Required work: Throughout the material, count the lines with the word "script" in them, and answer with only the figure.

Data records:
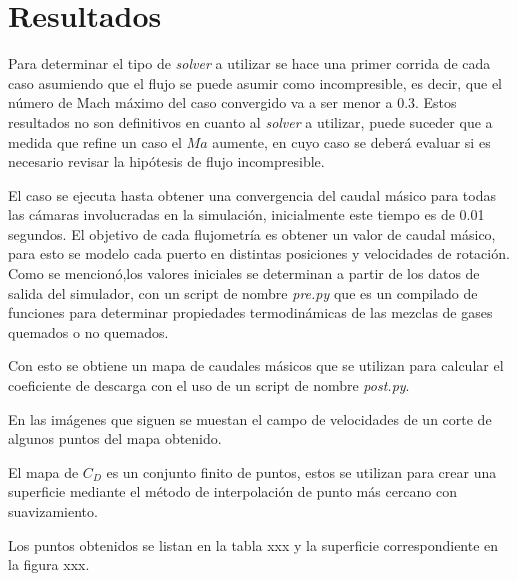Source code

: 
\section{Resultados}

Para determinar el tipo de \emph{solver} a utilizar se hace una primer corrida
de cada caso asumiendo que el flujo se puede asumir como incompresible, es
decir, que el número de Mach máximo del caso convergido va a ser menor a 0.3.
%
Estos resultados no son definitivos en cuanto al \emph{solver} a utilizar,
puede suceder que a medida que refine un caso el $Ma$ aumente, en cuyo caso
se deberá evaluar si es necesario revisar la hipótesis de flujo incompresible.


El caso se ejecuta hasta obtener una convergencia del caudal másico para todas
las cámaras involucradas en la simulación, inicialmente este tiempo es de 0.01
segundos.
%
El objetivo de cada flujometría es obtener un valor de caudal másico, para esto
se modelo cada puerto en distintas posiciones y velocidades de rotación.
%
Como se mencionó,los valores iniciales se determinan a partir de los datos de
salida del simulador, con un script de nombre \emph{pre.py} que es un compilado
de funciones para determinar propiedades termodinámicas de las mezclas de gases
quemados o no quemados.

Con esto se obtiene un mapa de caudales másicos que se utilizan para calcular
el coeficiente de descarga con el uso de un script de nombre \emph{post.py}.


En las imágenes que siguen se muestan el campo de velocidades de un corte de
algunos puntos del mapa obtenido.


El mapa de $C_D$ es un conjunto finito de puntos, estos se utilizan para crear
una superficie mediante el método de interpolación de punto más cercano con
suavizamiento.

Los puntos obtenidos se listan en la tabla xxx y la superficie correspondiente
en la figura xxx.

Written response: 2